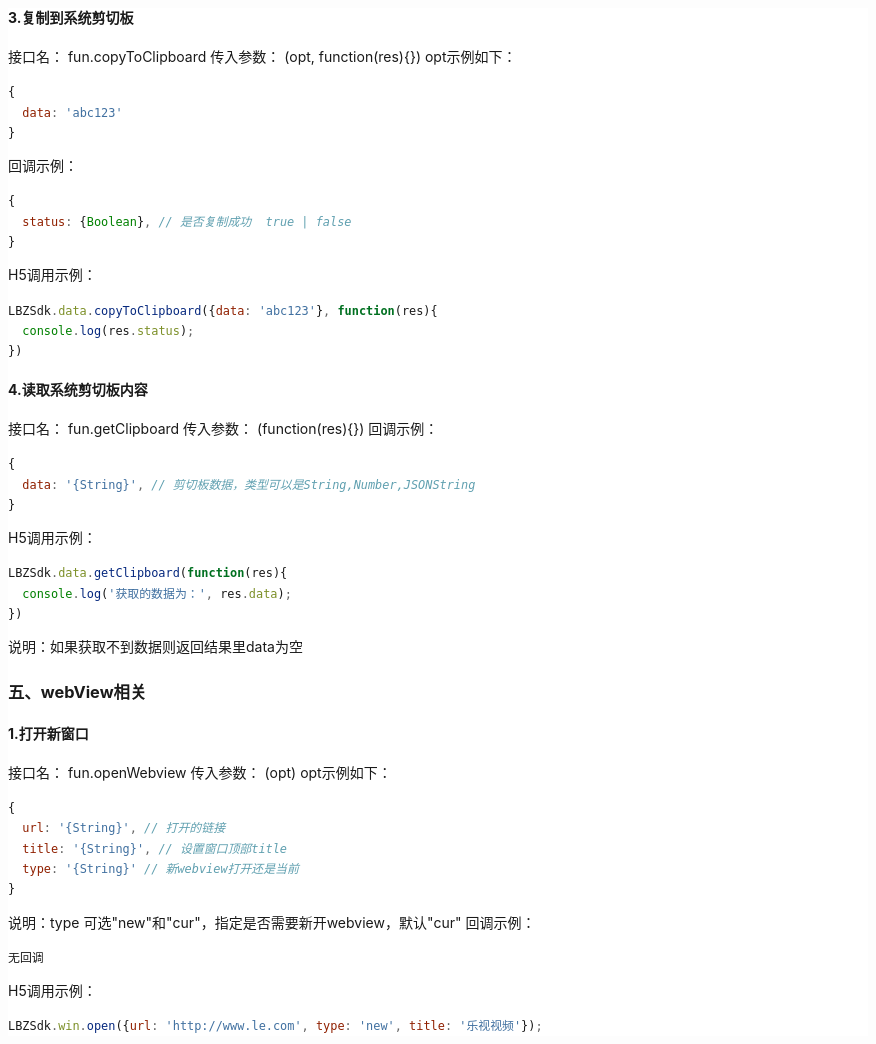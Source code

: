 #### 3.复制到系统剪切板
接口名：
fun.copyToClipboard
传入参数：
(opt, function(res){})
opt示例如下：
```js
{
  data: 'abc123'
}
```
回调示例：
```js
{
  status: {Boolean}, // 是否复制成功  true | false
}
```
H5调用示例：
```js
LBZSdk.data.copyToClipboard({data: 'abc123'}, function(res){
  console.log(res.status);
})
```

#### 4.读取系统剪切板内容
接口名：
fun.getClipboard
传入参数：
(function(res){})
回调示例：
```js
{
  data: '{String}', // 剪切板数据，类型可以是String,Number,JSONString
}
```
H5调用示例：
```js
LBZSdk.data.getClipboard(function(res){
  console.log('获取的数据为：', res.data);
})
```
说明：如果获取不到数据则返回结果里data为空

### 五、webView相关
#### 1.打开新窗口
接口名：
fun.openWebview
传入参数：
(opt)
opt示例如下：
```js
{
  url: '{String}', // 打开的链接
  title: '{String}', // 设置窗口顶部title
  type: '{String}' // 新webview打开还是当前
}
```
说明：type 可选"new"和"cur"，指定是否需要新开webview，默认"cur"
回调示例：
```js
无回调
```
H5调用示例：
```js
LBZSdk.win.open({url: 'http://www.le.com', type: 'new', title: '乐视视频'});
```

══════════

#### Exercise objective:
Each line from the one with "说明：如果获取不到数据则返回结果里data为空" through the last line of the records above must be retyped exactly, and no other line may be given.

#### Output for this exercise:
说明：如果获取不到数据则返回结果里data为空

### 五、webView相关
#### 1.打开新窗口
接口名：
fun.openWebview
传入参数：
(opt)
opt示例如下：
```js
{
  url: '{String}', // 打开的链接
  title: '{String}', // 设置窗口顶部title
  type: '{String}' // 新webview打开还是当前
}
```
说明：type 可选"new"和"cur"，指定是否需要新开webview，默认"cur"
回调示例：
```js
无回调
```
H5调用示例：
```js
LBZSdk.win.open({url: 'http://www.le.com', type: 'new', title: '乐视视频'});
```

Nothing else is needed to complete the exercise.